January 12, 2026
Treasury Yield Curve Analysis
The 30-year Treasury yield closed at 4.83 percent Monday, down slightly from 4.85 percent one week ago. That's a modest retreat for the longest maturity after three consecutive weeks of steady climbing. The weekly decline marks a reversal from the persistent upward drift that has characterized long-term rates recently.
Rates shifted higher across most of the curve compared to last week. The 2-year maturity moved from 3.46 percent to 3.54 percent, while the 5-year climbed to 3.77 percent from 3.71 percent. The 10-year edged up to 4.19 percent, and the 7-year reached 3.97 percent. Meanwhile, longer maturities like the 20-year and 30-year ticked lower, with the 20-year falling to 4.78 percent. Short-term rates between 1 and 4 months all rose modestly, pushing the front end of the curve higher.
Looking back one month, rates have generally moved higher across most maturities. The 2-year sits at 3.54 percent versus 3.54 percent a month ago, essentially unchanged. But the 10-year has climbed from 4.09 percent to 4.19 percent over the same period. The 5-year rose to 3.77 percent from 3.67 percent, and the 7-year moved to 3.97 percent from 3.86 percent. The 30-year has climbed from 4.74 percent to 4.83 percent over the past month, while short-term rates like the 3-month rose to 3.67 percent from 3.81 percent.
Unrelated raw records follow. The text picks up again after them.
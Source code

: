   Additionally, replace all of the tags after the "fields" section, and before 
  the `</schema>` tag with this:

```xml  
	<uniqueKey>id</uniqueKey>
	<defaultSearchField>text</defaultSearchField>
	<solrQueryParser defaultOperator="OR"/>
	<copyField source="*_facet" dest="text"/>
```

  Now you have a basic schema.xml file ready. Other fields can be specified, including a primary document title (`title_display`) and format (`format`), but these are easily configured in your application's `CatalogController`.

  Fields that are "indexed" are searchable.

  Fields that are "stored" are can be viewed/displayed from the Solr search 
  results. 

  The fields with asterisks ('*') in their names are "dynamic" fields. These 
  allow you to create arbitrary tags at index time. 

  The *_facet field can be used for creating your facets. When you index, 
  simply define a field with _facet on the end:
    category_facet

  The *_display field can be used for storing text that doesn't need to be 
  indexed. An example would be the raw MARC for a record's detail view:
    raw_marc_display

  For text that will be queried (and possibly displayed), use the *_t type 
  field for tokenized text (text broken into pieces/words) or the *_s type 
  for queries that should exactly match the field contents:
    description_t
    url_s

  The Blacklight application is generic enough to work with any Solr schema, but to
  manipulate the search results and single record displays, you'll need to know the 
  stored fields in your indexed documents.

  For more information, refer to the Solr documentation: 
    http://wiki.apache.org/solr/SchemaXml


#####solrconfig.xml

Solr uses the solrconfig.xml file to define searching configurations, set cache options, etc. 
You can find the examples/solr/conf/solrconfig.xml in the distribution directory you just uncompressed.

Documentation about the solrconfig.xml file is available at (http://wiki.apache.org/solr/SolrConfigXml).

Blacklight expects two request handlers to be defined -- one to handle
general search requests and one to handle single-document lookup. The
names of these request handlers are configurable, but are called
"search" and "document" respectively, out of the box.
The yield curve remains upward sloping, with no inversions between any maturities. The gap between the 2-year and 10-year stands at roughly 65 basis points, narrower than the 71 basis points observed last week but wider than the 55 basis points seen a month ago. This suggests the curve has been steepening in recent weeks after flattening through December.